Does Dynamic Quantization speed up Fairseq's Transfomer?

kalyangvs commented 4 years ago

What is your question?

As per this tutorial in torch, quantize_dynamic gives speed up of models (though it supports Linear and LSTM as of now). But I am unable to observe speed-up in fairseq's Transformer case whereas Huggingface's BERT gives good speed up.

Is there any suggestion or am I missing something?

Code

model is passed after make_generation_fast in fairseq_cli/generate.py

            quantized_model = torch.quantization.quantize_dynamic(
            model, {torch.nn.Linear}, dtype=torch.qint8
            )

What have you tried?

The example in the model gives around 2X irrespective of no of threads.

What's your environment?

fairseq Version (e.g., 1.0 or master): v0.9.0
PyTorch Version (e.g., 1.0) - 1.0.4
OS (e.g., Linux): Linux
How you installed fairseq (pip, source): pip in a clean conda environment
Python version: 3.7.6
Installed Intel MKL via pip and export LD_PRELOAD=../env/lib/libiomp5.so
Device: Intel CPU

myleott commented 4 years ago

What kind of model are you trying to quantize? It sounds like you're trying to speed up translation models, since you're modifying generate.py. A lot of the runtime here is due to overhead from beam search, since we're generating one token at a time.

BERT doesn't have this issue, since it gets the whole input all at once and produces the entire output all at once. Thus you should generally see bigger speedup with encoder-only models (e.g., BERT) than models with decoders (e.g., translation, language modeling).

Can you try with the fairseq RoBERTa implementation and see if you get a speedup?

Edwardlzy commented 4 years ago

Just want to follow-up on this issue. In my understanding, in generate.py, by default it loads an ensemble (transformers in a list) and you need to change each individual transformer INPLACE to do evaluation on the quantized model. However, when I ran inference on a quantized model, I encountered an error in the forward method in fairseq/modules/multihead_attention.py:

torch.cat((self.q_proj.bias, self.k_proj.bias, self.v_proj.bias)),
TypeError: expected Tensor as element 0 in argument 0, but got method.

After checking the documentation for quantize_dynamic(), seems like the weights and biases of each trainable layer will be wrapped and can only accessed via LinearPackedParams._weight_bias().
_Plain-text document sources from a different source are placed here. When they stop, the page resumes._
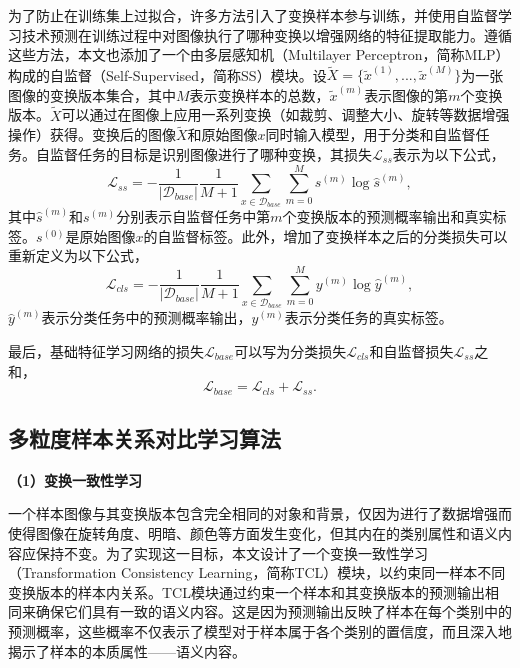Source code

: 为了防止在训练集上过拟合，许多方法\cite{IER, PAL, SSLforFSL}引入了变换样本参与训练，并使用自监督学习技术预测在训练过程中对图像执行了哪种变换以增强网络的特征提取能力。遵循这些方法，本文也添加了一个由多层感知机（Multilayer Perceptron，简称MLP）构成的自监督（Self-Supervised，简称SS）模块。设$\widetilde{X}=\{\widetilde{x}^{(1)}, ..., \widetilde{x}^{(M)}\}$为一张图像的变换版本集合，其中$M$表示变换样本的总数，$\widetilde{x}^{(m)}$表示图像的第$m$个变换版本。$\widetilde{X}$可以通过在图像上应用一系列变换（如裁剪、调整大小、旋转等数据增强操作）获得。变换后的图像$\widetilde{X}$和原始图像$x$同时输入模型，用于分类和自监督任务。自监督任务的目标是识别图像进行了哪种变换，其损失$\mathcal{L}_{ss}$表示为以下公式，
\begin{equation}
\label{equation3:3.3}
  \mathcal{L}_{ss} = - \frac{1}{|\mathcal{D}_{base}|}\frac{1}{M+1}\sum_{x \in \mathcal{D}_{base}}\sum_{m=0}^{M}s^{(m)}\log\widehat{s}^{(m)},
\end{equation}
其中$\widehat{s}^{(m)}$和$s^{(m)}$分别表示自监督任务中第$m$个变换版本的预测概率输出和真实标签。$s^{(0)}$是原始图像$x$的自监督标签。此外，增加了变换样本之后的分类损失可以重新定义为以下公式，
\begin{equation}
\label{equation3:3.4}
  \mathcal{L}_{cls} = - \frac{1}{|\mathcal{D}_{base}|}\frac{1}{M+1}\sum_{x \in \mathcal{D}_{base}}\sum_{m=0}^{M}y^{(m)}\log\widehat{y}^{(m)},
\end{equation}
$\widehat{y}^{(m)}$表示分类任务中的预测概率输出，$y^{(m)}$表示分类任务的真实标签。

最后，基础特征学习网络的损失$\mathcal{L}_{base}$可以写为分类损失$\mathcal{L}_{cls}$和自监督损失$\mathcal{L}_{ss}$之和，
\begin{equation}
\label{equation3:3.5}
  \mathcal{L}_{base} = \mathcal{L}_{cls} + \mathcal{L}_{ss}.
\end{equation}

\subsection[\hspace{-2pt}多粒度样本关系对比学习算法]{{\heiti{} \hspace{-8pt}多粒度样本关系对比学习算法}}\label{section3: 多粒度样本关系对比学习算法}

\textbf{（1）变换一致性学习}

一个样本图像与其变换版本包含完全相同的对象和背景，仅因为进行了数据增强而使得图像在旋转角度、明暗、颜色等方面发生变化，但其内在的类别属性和语义内容应保持不变。为了实现这一目标，本文设计了一个变换一致性学习（Transformation Consistency Learning，简称TCL）模块，以约束同一样本不同变换版本的样本内关系。TCL模块通过约束一个样本和其变换版本的预测输出相同来确保它们具有一致的语义内容。这是因为预测输出反映了样本在每个类别中的预测概率，这些概率不仅表示了模型对于样本属于各个类别的置信度，而且深入地揭示了样本的本质属性——语义内容。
So I changed the multihead_attention.py file to properly access the weights and biases. Then I got this error in torch.nn.functional.py:

output = input.matmul(weight.t())
RuntimeError: Could not run 'aten::mm' with arguments from the 'QuantizedCPUTensorId' backend. 'aten::mm' is only available for these backends: [CUDATensorId, SparseCPUTensorId, VariableTensorId, CPUTensorId, SparseCUDATensorId].

Does this mean quantization is not yet supported in Fairseq? Is there any workaround to run quantization simulation for Transformer models? Thanks in advance!

kalyangvs commented 4 years ago

Though we generate one token at time, for each token generation in decoder side the time would decrease (for non-auto regressive seq-seq), that it supposed to decrease the overall time since transformers are made up of self-attention and linear layers, as we are also quantizing linear layers.

@Edwardlzy I got the same error when ran quantize_dynamic on RoBERTa.

But for a transformer model from here, when ran on GPU: RuntimeError: Could not run 'aten::quantize_per_tensor' with arguments from the 'CUDATensorId' backend. 'aten::quantize_per_tensor' is only available for these backends: [CPUTensorId, VariableTensorId] And on CPU it runs fine without any error.

Edwardlzy commented 4 years ago

@gvskalyan Thanks for the update. Do you mind sharing your code change in details? For example, in generate.py, did you make sure that your quantized model replaced the original one? And did you make any change to other related files like multihead_attention.py and functional.py? I noticed that there has been a new commit for Fairseq yesterday related to quantization. I tried the updated Fairseq and still stuck on the same error: torch.cat((self.q_proj.bias, self.k_proj.bias, self.v_proj.bias)), TypeError: expected Tensor as element 0 in argument 0, but got method.

It will be great if @myleott can let us know the right way to do quantization simulations in Fairseq. Thanks!

kalyangvs commented 4 years ago

I have just added model = torch.quantization.quantize_dynamic( model, {torch.nn.Linear}, dtype=torch.qint8 ) here,

I have seen the no of params using p.numel(), ideally no of parameters should not differ - they should get quantized, may be numel can not count these - an indication model was quantized
I have printed the model - instead of linear it is DynamicQuantizedLinear everywhere.
How did the correct variable get replaced and only quantized_model is being used? I have gone through the code and also when --cpu flag is removed (to run on GPU) it gives the above mentioned error

And I think the recent commit relating to quantization was intended to be compatible / targeting for torch 1.5.0 release.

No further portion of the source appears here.